Senate Sends $716 Billion Defense Policy Bill to Trump for Final Approval

WASHINGTON -- The Senate on Wednesday approved a $716 billion defense policy bill that would authorize a wave of significant Defense Department increases, including service members' pay and the number of troops, equipment and weapons for the 2019 fiscal year.

The National Defense Authorization Act also will usher through a series of new reforms and policy efforts. It passed by a Senate floor vote of 87 to 10.

The legislation now goes to President Donald Trump, and at this pace, the defense bill could see passage ahead of the start of the next fiscal year on Oct. 1, the first on-time passage of the NDAA in 22 years.

"This NDAA builds on the progress we made earlier this year in the bipartisan budget agreement, which provided for the largest year-on-year increase in funding for American armed forces in 15 years," Senate Majority Leader Mitch McConnell, R-Ky., said ahead of Wednesday's vote. "This legislation authorizes programs which will contribute to the combat readiness of America's military to meet emerging and persistent global threats. It helps ensure our service members and their families will receive the full support of a grateful nation."

Related content:

In July, a joint panel of House and Senate lawmakers reached a deal on the NDAA after weeks of negotiations that followed a series of discussions and hearings with top military officials. Last week, the House passed the measure by a floor vote of 359 to 54, with most of the no votes coming from Democrats.

The lower chamber's NDAA vote came at end of the House summer session before its members left Washington for their August recess that extends until Sept. 4. The Senate was slated to work through some of its August recess, but might look for an extended break this month after all.

The NDAA, which directs policy and spending plans for the Defense Department, could reach Trump as early as this week.

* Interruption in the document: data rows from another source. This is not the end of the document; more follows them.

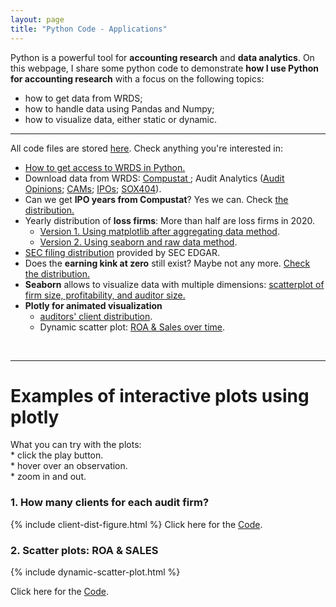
 ```yaml
---
layout: page
title: "Python Code - Applications"
---
```

Python is a powerful tool for **accounting research** and **data analytics**. On this webpage, I share some python code to demonstrate **how I use Python for accounting research** with a focus on the following topics: <br>
* how to get data from WRDS;<br>
* how to handle data using Pandas and Numpy;<br>
* how to visualize data, either static or dynamic.<br>

---

All code files are stored <a href="https://github.com/jaeyoonyu/jaeyoonyu.github.io/blob/main/_code" target="_blank">here</a>. Check anything you're interested in:

* [How to get access to WRDS in Python.](https://nbviewer.org/github/jaeyoonyu/jaeyoonyu.github.io/blob/main/_code/wrds-intro.ipynb)<br/>
* Download data from WRDS: [Compustat ](https://nbviewer.org/github/jaeyoonyu/jaeyoonyu.github.io/blob/main/_code/wrds-download-compustat.ipynb); Audit Analytics ([Audit Opinions](https://nbviewer.org/github/jaeyoonyu/jaeyoonyu.github.io/blob/main/_code/wrds-download-compustat.ipynb); [CAMs](https://nbviewer.org/github/jaeyoonyu/jaeyoonyu.github.io/blob/main/_code/wrds-download-AuditAnalytics-CAM.ipynb); [IPOs](https://nbviewer.org/github/jaeyoonyu/jaeyoonyu.github.io/blob/main/_code/wrds-download-AuditAnalytics-ipo.ipynb); [SOX404](https://nbviewer.org/github/jaeyoonyu/jaeyoonyu.github.io/blob/main/_code/wrds-download-AuditAnalytics-sox404)).<br/>
* Can we get <b>IPO years from Compustat</b>? Yes we can. Check [the distribution.](https://nbviewer.org/github/jaeyoonyu/jaeyoonyu.github.io/blob/main/_code/Compustat-ipodate.ipynb)<br/>
* Yearly distribution of <b>loss firms</b>: More than half are loss firms in 2020.<br>
    * [Version 1. Using matplotlib after aggregating data method](https://nbviewer.org/github/jaeyoonyu/jaeyoonyu.github.io/blob/main/_code/compustat-loss-firm-distribution-v1.ipynb). <br>
    * [Version 2. Using seaborn and raw data method](https://nbviewer.org/github/jaeyoonyu/jaeyoonyu.github.io/blob/main/_code/compustat-loss-firm-distribution-v2.ipynb). <br>
* [SEC filing distribution](https://nbviewer.org/github/jaeyoonyu/jaeyoonyu.github.io/blob/main/_code/SEC_filings_dist.ipynb) provided by SEC EDGAR.<br/>
* Does the <b>earning kink at zero</b> still exist? Maybe not any more. [Check the distribution.](https://nbviewer.org/github/jaeyoonyu/jaeyoonyu.github.io/blob/main/_code/is-there-kink-around-zero.ipynb)<br/>
* <b>Seaborn</b> allows to visualize data with multiple dimensions: [scatterplot of firm size, profitability, and auditor size.](https://nbviewer.org/github/jaeyoonyu/jaeyoonyu.github.io/blob/main/_code/sctterplot-ROA-size-Big4.ipynb)<br/>
* <b>Plotly for animated visualization</b><br>
    * [auditors' client distribution](https://nbviewer.org/github/jaeyoonyu/jaeyoonyu.github.io/blob/main/_code/audit-analytics-client-distribution.ipynb).<br/>
    * Dynamic scatter plot: [ROA & Sales over time](https://nbviewer.org/github/jaeyoonyu/jaeyoonyu.github.io/blob/main/_code/compustat-bubble-plot-animation.ipynb).
<br>

---
<h1>Examples of interactive plots using plotly</h1> 
What you can try with the plots:<br>
* click the play button.<br>
* hover over an observation.<br>
* zoom in and out.<br>

<h3> 1. How many clients for each audit firm? </h3>

{% include client-dist-figure.html %}
Click here for the [Code](https://nbviewer.org/github/jaeyoonyu/jaeyoonyu.github.io/blob/main/_code/audit-analytics-client-distribution.ipynb).

<h3> 2. Scatter plots: ROA & SALES </h3>

{% include dynamic-scatter-plot.html %}

Click here for the [Code](https://nbviewer.org/github/jaeyoonyu/jaeyoonyu.github.io/blob/main/_code/compustat-bubble-plot-animation.ipynb).
 
 
<!-- To render HTML and get a link:
https://raw.githack.com/
-->

<!-- To render .ipynb with dynamic plots:
Use nbviewer
-->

However, it remains to be seen when lawmakers will move on companion legislation that actually funds the plan.

For now, the compromise NDAA authorizes a 2.6 percent pay raise for service members, the largest increase in nine years, as well as new purchases of aircrafts, ships, submarines and weapons. It also includes new policy initiatives, such as revamping the military's promotion system and moves to reign in sexual misconduct in the ranks.

"Service members will benefit from a well-deserved raise in military pay and expanded authority for military family housing and education," McConnell said from the Senate floor. "None of my colleagues need to look far to find examples of how the needs of our service members will be met by the legislation before us. Our colleagues on the Armed Services Committee carefully developed it. It reflects more than 300 amendments."

The proposed NDAA also dictates the next steps in creating a Space Force, but stopped short of Trump's calls for a new military branch. And the bill authorizes a military parade in that was triggered by Trump's interests for an elaborate celebration in Washington, D.C. in November.

The overall defense policy plan appears to build on momentum to grow the size and might of the military in response to China and Russia's growing capabilities as laid out in Trump's $686 billion defense budget proposed earlier this year. The Trump request for fiscal year 2019 included an increase of more than 15,000 active-duty troops, which was matched in the defense plan approved last week in the House.

With a two-year spending deal that lifts budget caps already in place, mid-term elections this fall and a more experienced administration, lawmakers are eager to pass the 2019 NDAA earlier than in recent years.

Earlier this year, a budget deal allowed Congress to break imposed caps and increase the defense bill spending limits to $716 billion for 2019.

But as the defense bill remains on track to pass by Oct. 1, some challenges remain.

There are concerns that lawmakers still won't have that bill to fund the NDAA ready in time for the start of the fiscal year.

Last month, the House passed its defense appropriations measure, H.R. 6187, in a vote of 359 to 49. The Senate has yet to debate the matter.

"When we pass the fiscal year 2019 Defense Appropriations Act, which funds these programs, we'll have gone yet further in meeting our commitments to the all-volunteer force," McConnell said. "This NDAA has global and nationwide significance. …I know just how significant an impact this legislation will have on some of our nation's finest."

Another potential stumbling block for passing the NDAA on time could be Trump's recent threat of a federal government shutdown if money isn't available for a wall along the U.S.-Mexico border. Other concerns also could derail attention given the bill, such as an upcoming debate on Judge Brett Kavanaugh, Trump's nominee for the Supreme Court.

In such a case of a delay in funding, it's possible lawmakers might consider another temporary spending measure, which is known as a continuing resolution.